(Dataset entries)

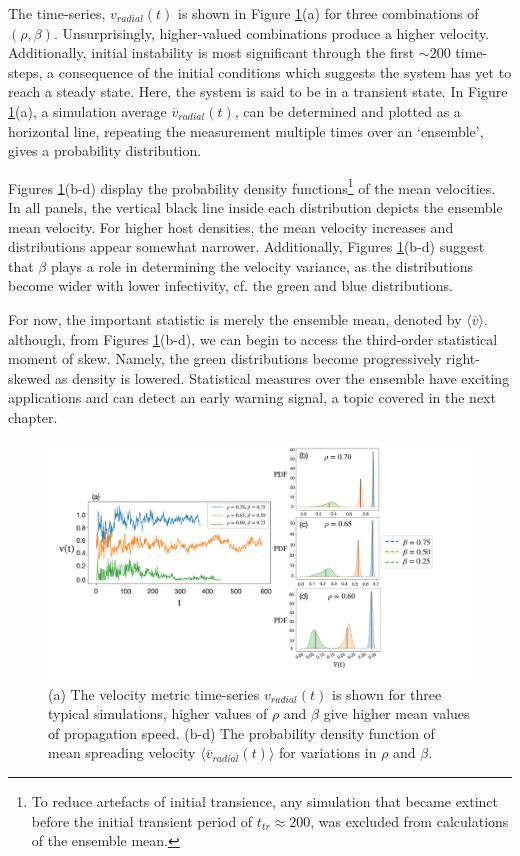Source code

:The time-series, $v_{radial}(t)$ is shown in Figure \ref{fig:vel_eff_rad_metric}(a) for three combinations of $(\rho, \beta)$.
Unsurprisingly, higher-valued combinations produce a higher velocity.
Additionally, initial instability is most significant through the first $\sim 200$ time-steps, a consequence of the initial conditions which suggests the system has yet to reach a steady state.
Here, the system is said to be in a transient state.
In Figure \ref{fig:vel_eff_rad_metric}(a), a simulation average $\overline{v}_{radial}(t)$, 
can be determined and plotted as a horizontal line, repeating the measurement multiple times over an `ensemble', gives a probability distribution. 

Figures \ref{fig:vel_eff_rad_metric}(b-d) display the probability density functions\footnote{
To reduce artefacts of initial transience, any simulation that became extinct before the initial transient period 
of $t_{tr}\approx 200$, was excluded from calculations of the ensemble mean.} of the mean velocities.
In all panels, the vertical black line inside each distribution depicts the ensemble mean velocity.
For higher host densities, the mean velocity increases and distributions appear somewhat narrower.
Additionally, Figures \ref{fig:vel_eff_rad_metric}(b-d) suggest that $\beta$ plays a role in determining the velocity variance, as the distributions become wider with lower infectivity, cf. the green and blue distributions.

For now, the important statistic is merely the ensemble mean, denoted by $\big\langle\overline{v}\big\rangle$.
although, from Figures \ref{fig:vel_eff_rad_metric}(b-d), we can begin to access the third-order statistical moment of skew.
Namely, the green distributions become progressively right-skewed as density is lowered.
Statistical measures over the ensemble have exciting applications and can detect an early warning signal, a topic covered in the next chapter.

\begin{figure}
    \centering
    \includegraphics[scale=0.26]{chapter3/figures/figure7.pdf}
    \caption{(a) The velocity metric time-series $v_{radial}(t)$ is shown for three typical simulations, higher values of $\rho$ and $\beta$ give higher mean values of propagation speed. (b-d) The probability density function of mean spreading velocity $\big\langle \overline{v}_{radial}(t) \big\rangle$ for variations in $\rho$ and $\beta$.}
    \label{fig:vel_eff_rad_metric}
\end{figure}

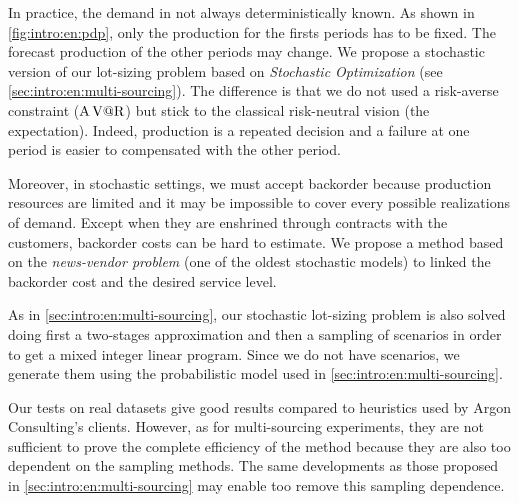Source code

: In practice, the demand in not always deterministically known.
As shown in \cref{fig:intro:en:pdp}, only the production for the firsts periods has to be fixed.
The forecast production of the other periods may change.
We propose a stochastic version of our lot-sizing problem based on \emph{Stochastic Optimization} (see \cref{sec:intro:en:multi-sourcing}).
The difference is that we do not used a risk-averse constraint ($\operatorname{A\operatorname{V@R}}$) but stick to the classical risk-neutral vision (the expectation).
Indeed, production is a repeated decision and a failure at one period is easier to compensated with the other period.


Moreover, in stochastic settings, we must accept backorder because production resources are limited and it may be impossible to cover every possible realizations of demand.
Except when they are enshrined through contracts with the customers, backorder costs can be hard to estimate.
We propose a method based on the \emph{news-vendor problem} (one of the oldest stochastic models) to linked the backorder cost and the desired service level.


As in \cref{sec:intro:en:multi-sourcing}, our stochastic lot-sizing problem is also solved doing first a two-stages approximation and then a sampling of scenarios in order to get a mixed integer linear program.
Since we do not have scenarios, we generate them using the probabilistic model used in \cref{sec:intro:en:multi-sourcing}.


\medskip


Our tests on real datasets give good results compared to heuristics used by Argon Consulting's clients.
However, as for multi-sourcing experiments, they are not sufficient to prove the complete efficiency of the method because they are also too dependent on the sampling methods.
The same developments as those proposed in \cref{sec:intro:en:multi-sourcing} may enable too remove this sampling dependence.

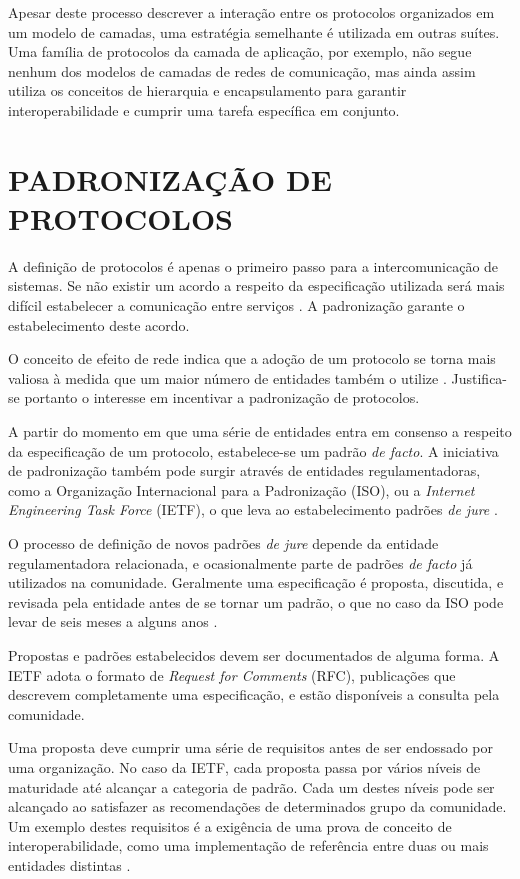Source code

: Apesar deste processo descrever a interação entre os protocolos organizados em um
modelo de camadas, uma estratégia semelhante é utilizada em outras suítes. Uma
família de protocolos da camada de aplicação, por exemplo, não segue nenhum dos
modelos de camadas de redes de comunicação, mas ainda assim utiliza os conceitos de
hierarquia e encapsulamento para garantir interoperabilidade e cumprir uma tarefa
específica em conjunto.



\section{PADRONIZAÇÃO DE PROTOCOLOS}

A definição de protocolos é apenas o primeiro passo para a intercomunicação de
sistemas. Se não existir um acordo a respeito da especificação utilizada será mais
difícil estabelecer a comunicação entre serviços \cite{kurose2012}. A padronização
garante o estabelecimento deste acordo.

O conceito de efeito de rede indica que a adoção de um protocolo se torna mais
valiosa à medida que um maior número de entidades também o utilize
\cite{liebowitz1998}. Justifica-se portanto o interesse em incentivar a padronização
de protocolos.

A partir do momento em que uma série de entidades entra em consenso a respeito da
especificação de um protocolo, estabelece-se um padrão \textit{de facto}. A
iniciativa de padronização também pode surgir através de entidades regulamentadoras,
como a Organização Internacional para a Padronização (ISO), ou a \textit{Internet
Engineering Task Force} (IETF), o que leva ao estabelecimento padrões \textit{de
jure} \cite{tanenbaum2010}.

O processo de definição de novos padrões \textit{de jure} depende da entidade
regulamentadora relacionada, e ocasionalmente parte de padrões \textit{de facto} já
utilizados na comunidade. Geralmente uma especificação é proposta, discutida, e
revisada pela entidade antes de se tornar um padrão, o que no caso da ISO pode levar
de seis meses a alguns anos \cite{tanenbaum2010}.

Propostas e padrões estabelecidos devem ser documentados de alguma forma. A IETF
adota o formato de \textit{Request for Comments} (RFC), publicações que descrevem
completamente uma especificação, e estão disponíveis a consulta pela comunidade.

Uma proposta deve cumprir uma série de requisitos antes de ser endossado por uma
organização. No caso da IETF, cada proposta passa por vários níveis de maturidade
até alcançar a categoria de padrão. Cada um destes níveis pode ser alcançado ao
satisfazer as recomendações de determinados grupo da comunidade. Um exemplo destes
requisitos é a exigência de uma prova de conceito de interoperabilidade, como uma
implementação de referência entre duas ou mais entidades distintas \cite{rfc1280}.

* [PROMPT] Return the records word for word, leaving every picture out of the copy.

* [FINISHED TASK]
Source code

:The time-series, $v_{radial}(t)$ is shown in Figure \ref{fig:vel_eff_rad_metric}(a) for three combinations of $(\rho, \beta)$.
Unsurprisingly, higher-valued combinations produce a higher velocity.
Additionally, initial instability is most significant through the first $\sim 200$ time-steps, a consequence of the initial conditions which suggests the system has yet to reach a steady state.
Here, the system is said to be in a transient state.
In Figure \ref{fig:vel_eff_rad_metric}(a), a simulation average $\overline{v}_{radial}(t)$, 
can be determined and plotted as a horizontal line, repeating the measurement multiple times over an `ensemble', gives a probability distribution. 

Figures \ref{fig:vel_eff_rad_metric}(b-d) display the probability density functions\footnote{
To reduce artefacts of initial transience, any simulation that became extinct before the initial transient period 
of $t_{tr}\approx 200$, was excluded from calculations of the ensemble mean.} of the mean velocities.
In all panels, the vertical black line inside each distribution depicts the ensemble mean velocity.
For higher host densities, the mean velocity increases and distributions appear somewhat narrower.
Additionally, Figures \ref{fig:vel_eff_rad_metric}(b-d) suggest that $\beta$ plays a role in determining the velocity variance, as the distributions become wider with lower infectivity, cf. the green and blue distributions.

For now, the important statistic is merely the ensemble mean, denoted by $\big\langle\overline{v}\big\rangle$.
although, from Figures \ref{fig:vel_eff_rad_metric}(b-d), we can begin to access the third-order statistical moment of skew.
Namely, the green distributions become progressively right-skewed as density is lowered.
Statistical measures over the ensemble have exciting applications and can detect an early warning signal, a topic covered in the next chapter.

\begin{figure}
    \centering
    \includegraphics[scale=0.26]{chapter3/figures/figure7.pdf}
    \caption{(a) The velocity metric time-series $v_{radial}(t)$ is shown for three typical simulations, higher values of $\rho$ and $\beta$ give higher mean values of propagation speed. (b-d) The probability density function of mean spreading velocity $\big\langle \overline{v}_{radial}(t) \big\rangle$ for variations in $\rho$ and $\beta$.}
    \label{fig:vel_eff_rad_metric}
\end{figure}

Source code

: In practice, the demand in not always deterministically known.
As shown in \cref{fig:intro:en:pdp}, only the production for the firsts periods has to be fixed.
The forecast production of the other periods may change.
We propose a stochastic version of our lot-sizing problem based on \emph{Stochastic Optimization} (see \cref{sec:intro:en:multi-sourcing}).
The difference is that we do not used a risk-averse constraint ($\operatorname{A\operatorname{V@R}}$) but stick to the classical risk-neutral vision (the expectation).
Indeed, production is a repeated decision and a failure at one period is easier to compensated with the other period.


Moreover, in stochastic settings, we must accept backorder because production resources are limited and it may be impossible to cover every possible realizations of demand.
Except when they are enshrined through contracts with the customers, backorder costs can be hard to estimate.
We propose a method based on the \emph{news-vendor problem} (one of the oldest stochastic models) to linked the backorder cost and the desired service level.


As in \cref{sec:intro:en:multi-sourcing}, our stochastic lot-sizing problem is also solved doing first a two-stages approximation and then a sampling of scenarios in order to get a mixed integer linear program.
Since we do not have scenarios, we generate them using the probabilistic model used in \cref{sec:intro:en:multi-sourcing}.


\medskip


Our tests on real datasets give good results compared to heuristics used by Argon Consulting's clients.
However, as for multi-sourcing experiments, they are not sufficient to prove the complete efficiency of the method because they are also too dependent on the sampling methods.
The same developments as those proposed in \cref{sec:intro:en:multi-sourcing} may enable too remove this sampling dependence.

Source code

: Apesar deste processo descrever a interação entre os protocolos organizados em um
modelo de camadas, uma estratégia semelhante é utilizada em outras suítes. Uma
família de protocolos da camada de aplicação, por exemplo, não segue nenhum dos
modelos de camadas de redes de comunicação, mas ainda assim utiliza os conceitos de
hierarquia e encapsulamento para garantir interoperabilidade e cumprir uma tarefa
específica em conjunto.



\section{PADRONIZAÇÃO DE PROTOCOLOS}

A definição de protocolos é apenas o primeiro passo para a intercomunicação de
sistemas. Se não existir um acordo a respeito da especificação utilizada será mais
difícil estabelecer a comunicação entre serviços \cite{kurose2012}. A padronização
garante o estabelecimento deste acordo.

O conceito de efeito de rede indica que a adoção de um protocolo se torna mais
valiosa à medida que um maior número de entidades também o utilize
\cite{liebowitz1998}. Justifica-se portanto o interesse em incentivar a padronização
de protocolos.

A partir do momento em que uma série de entidades entra em consenso a respeito da
especificação de um protocolo, estabelece-se um padrão \textit{de facto}. A
iniciativa de padronização também pode surgir através de entidades regulamentadoras,
como a Organização Internacional para a Padronização (ISO), ou a \textit{Internet
Engineering Task Force} (IETF), o que leva ao estabelecimento padrões \textit{de
jure} \cite{tanenbaum2010}.

O processo de definição de novos padrões \textit{de jure} depende da entidade
regulamentadora relacionada, e ocasionalmente parte de padrões \textit{de facto} já
utilizados na comunidade. Geralmente uma especificação é proposta, discutida, e
revisada pela entidade antes de se tornar um padrão, o que no caso da ISO pode levar
de seis meses a alguns anos \cite{tanenbaum2010}.

Propostas e padrões estabelecidos devem ser documentados de alguma forma. A IETF
adota o formato de \textit{Request for Comments} (RFC), publicações que descrevem
completamente uma especificação, e estão disponíveis a consulta pela comunidade.

Uma proposta deve cumprir uma série de requisitos antes de ser endossado por uma
organização. No caso da IETF, cada proposta passa por vários níveis de maturidade
até alcançar a categoria de padrão. Cada um destes níveis pode ser alcançado ao
satisfazer as recomendações de determinados grupo da comunidade. Um exemplo destes
requisitos é a exigência de uma prova de conceito de interoperabilidade, como uma
implementação de referência entre duas ou mais entidades distintas \cite{rfc1280}.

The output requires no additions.